16 June, 2006 12:27 PM
Newsletter No. 261
May 7, 2006

 

THE PERCEPTION OF ISLAM IN JAPANESE SCHOOLS

Toru Miura (Shingetsu Member No. 8) is a Professor at Ochanomizu University in Tokyo, and has been serving this past year as President of the Japan Association for Middle East Studies (JAMES). In the most recent issue of AJAMES -- the main journal of this academic society -- Professor Miura and Takaaki Matsumoto, a high school teacher, have published the results of their surveys on the image of Islam in Japanese schools.

Clearly, this is a very important branch of study that has important ramifications for present and future Japanese-Islamic relations. Together with the media, it is perhaps our schools that do the most to shape public views about the world beyond our immediate experience. What did Miura and Matsumoto find?

There are three short articles in AJAMES No. 21-2 on this topic. The first is a short introduction by Professor Miura. He calls attention to public statements issued by JAMES in recent years. Immediately after September 11, this scholarly community issued a statement that read, in part:

“We suggest that our attitude towards the Middle East and the Islamic World thus far, characterized by unconcern and inadequate understanding, may have played a part [in the tragedy]. And sadly, the event of September 11 may cause even more apathy and less understanding, instead of marking a change in attitude.”

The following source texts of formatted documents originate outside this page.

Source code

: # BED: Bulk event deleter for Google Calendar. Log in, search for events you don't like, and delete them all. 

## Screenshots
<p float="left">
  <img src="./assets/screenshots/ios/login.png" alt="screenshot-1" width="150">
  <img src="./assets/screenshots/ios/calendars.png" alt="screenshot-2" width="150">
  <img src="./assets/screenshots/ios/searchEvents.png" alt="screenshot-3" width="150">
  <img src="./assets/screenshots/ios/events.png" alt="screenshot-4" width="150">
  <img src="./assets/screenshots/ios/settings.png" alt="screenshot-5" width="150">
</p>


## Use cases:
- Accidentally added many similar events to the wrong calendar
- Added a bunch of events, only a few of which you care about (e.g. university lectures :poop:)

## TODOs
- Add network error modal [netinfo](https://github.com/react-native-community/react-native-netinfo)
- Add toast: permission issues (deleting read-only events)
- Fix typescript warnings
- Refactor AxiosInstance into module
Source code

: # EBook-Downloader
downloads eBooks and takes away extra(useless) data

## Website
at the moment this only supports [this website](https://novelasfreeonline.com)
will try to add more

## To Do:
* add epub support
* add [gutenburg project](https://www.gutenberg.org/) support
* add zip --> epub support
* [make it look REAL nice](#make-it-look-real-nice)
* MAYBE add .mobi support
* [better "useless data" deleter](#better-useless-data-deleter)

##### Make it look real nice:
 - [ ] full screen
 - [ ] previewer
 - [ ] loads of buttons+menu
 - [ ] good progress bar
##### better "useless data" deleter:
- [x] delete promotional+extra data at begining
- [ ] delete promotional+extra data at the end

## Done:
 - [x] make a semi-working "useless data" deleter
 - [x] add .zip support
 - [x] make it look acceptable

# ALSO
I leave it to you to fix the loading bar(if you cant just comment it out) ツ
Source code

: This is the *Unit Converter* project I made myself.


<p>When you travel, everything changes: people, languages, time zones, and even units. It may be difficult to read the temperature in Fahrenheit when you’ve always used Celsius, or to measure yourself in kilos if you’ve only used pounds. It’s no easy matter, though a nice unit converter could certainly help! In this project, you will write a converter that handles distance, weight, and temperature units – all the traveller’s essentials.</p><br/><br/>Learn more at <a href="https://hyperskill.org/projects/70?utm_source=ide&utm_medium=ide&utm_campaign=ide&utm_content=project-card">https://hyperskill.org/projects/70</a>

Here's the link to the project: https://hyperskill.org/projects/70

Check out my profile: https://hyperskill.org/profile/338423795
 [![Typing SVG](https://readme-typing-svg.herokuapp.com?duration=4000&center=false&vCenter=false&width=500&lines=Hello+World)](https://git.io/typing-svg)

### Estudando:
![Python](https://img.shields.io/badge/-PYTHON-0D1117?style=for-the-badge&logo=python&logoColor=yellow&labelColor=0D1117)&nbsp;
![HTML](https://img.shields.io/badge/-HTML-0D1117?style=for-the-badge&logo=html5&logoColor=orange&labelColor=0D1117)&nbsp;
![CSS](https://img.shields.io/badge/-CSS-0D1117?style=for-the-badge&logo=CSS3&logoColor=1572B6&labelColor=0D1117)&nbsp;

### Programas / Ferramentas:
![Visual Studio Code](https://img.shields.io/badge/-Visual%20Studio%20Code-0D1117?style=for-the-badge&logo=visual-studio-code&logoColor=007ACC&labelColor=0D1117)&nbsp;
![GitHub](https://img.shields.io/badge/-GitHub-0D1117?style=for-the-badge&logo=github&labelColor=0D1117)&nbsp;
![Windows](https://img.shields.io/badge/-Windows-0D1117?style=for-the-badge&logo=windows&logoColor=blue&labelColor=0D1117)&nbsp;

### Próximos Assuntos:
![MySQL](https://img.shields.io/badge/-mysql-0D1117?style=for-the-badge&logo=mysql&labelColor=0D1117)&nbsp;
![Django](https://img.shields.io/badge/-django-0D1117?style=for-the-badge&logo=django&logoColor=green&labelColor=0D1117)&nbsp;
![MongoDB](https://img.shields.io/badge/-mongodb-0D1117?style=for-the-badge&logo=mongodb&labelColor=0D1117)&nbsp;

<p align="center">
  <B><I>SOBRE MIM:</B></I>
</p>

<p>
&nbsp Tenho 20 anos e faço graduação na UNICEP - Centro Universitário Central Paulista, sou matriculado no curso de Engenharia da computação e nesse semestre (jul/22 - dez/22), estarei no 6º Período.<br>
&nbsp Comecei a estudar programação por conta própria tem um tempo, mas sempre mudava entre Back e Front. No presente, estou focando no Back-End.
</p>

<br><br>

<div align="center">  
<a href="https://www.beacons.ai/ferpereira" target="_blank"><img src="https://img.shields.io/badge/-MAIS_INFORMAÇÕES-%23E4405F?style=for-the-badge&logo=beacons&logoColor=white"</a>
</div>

At the time of the US-led invasion of Iraq in March 2003, JAMES issued another statement bewailing the quality of the discussions on the Iraq issue:

“The same is true for Japan, where it was discussed in the frame of Japan-U.S. relations and international cooperation either for the war or against it. The discussion among politicians and specialists continues to depend on the simple categories of dictatorship, terrorism, and Islam, and they do not pay attention to the complex realities in the Middle East.”

After the introduction comes Professor Miura’s main study.

The surveys were conducted at both the high school and university levels in the Tokyo area. He found that about half of the students were interested in September 11. No less than 92% of high school students and 78% of university students said that television was their main source of media information about these issues.

In high school, only 39% of students could identify Muhammad, Mecca, and the Koran, but the figure rose to 95% in the university survey. High school students had trouble identifying which countries are Muslim: Only 61% knew that Egypt was a Muslim-majority country, and only 42% knew that Indonesia had a Muslim majority.

The high school students commonly held negative images of Islam, as follows:

75% -- Aggressive
72% -- Strange Customs
70% -- Unfree
69% -- Mysterious
59% -- Intolerant
54% -- Rigid Doctrine
53% -- Backward

On the other hand, the survey found that student images of Christianity and Buddhism were much more positive. Interestingly, the students whose basic knowledge about Islam was somewhat stronger tended to have more negative views of Islam than those young ones who knew almost nothing.

Miura points out that some high school textbooks on religion and ethics have descriptions like, “the belief and doctrine of Islam has been established in severe natural conditions (of the desert) and characteristics of strictness and strength, quite different from the Japanese preference for mildness, warmth, and ambiguity.”

And yet, by and large the high school textbooks surveyed by Miura seemed to offer a basically fair description of medieval Islam, although they were much weaker on modern history.

Miura concludes by attempting to answer why the generally decent textbooks have not changed negative student attitudes toward Islam. He points to several issues, but his most interesting statement is the following:

“One reason is the gap between the school textbook and information on the contemporary Muslim world in the mass media -- in other words, a gap between scholarship and Japanese society. The scholars have been isolated from the mass media, insisting on accurate knowledge to understand Islam and the Middle East, while journalists are in turn isolated from scholarship even when it is in Japan. School teachers are isolated from them both and have no way to bridge the gap of the two worlds. The stereotyped images and knowledge are therefore reproduced in each world.”

The third paper is written in Japanese by Takaaki Matsumoto, but has a brief English summary. This paper describes the survey that was conducted among high school students in Tokyo and Kanagawa. It was this survey that formed the basis for much of Professor Miura’s discussion above.

Matsumoto does make one interesting point in his paper. He clarifies that Japanese high school students have four predominant images of Islam:

1) Rigid, many commandments, and not free
2) Strange and incomprehensible
3) Intolerant and aggressive
4) Bearded people living in desert areas

The Shingetsu Institute was founded in part to try to create a more positive relationship between Japan and the Islamic world. Our statement in this respect is available on the front page of our website. The studies of Professor Miura and Mr. Matsumoto are sobering reminders of how much still needs to be done.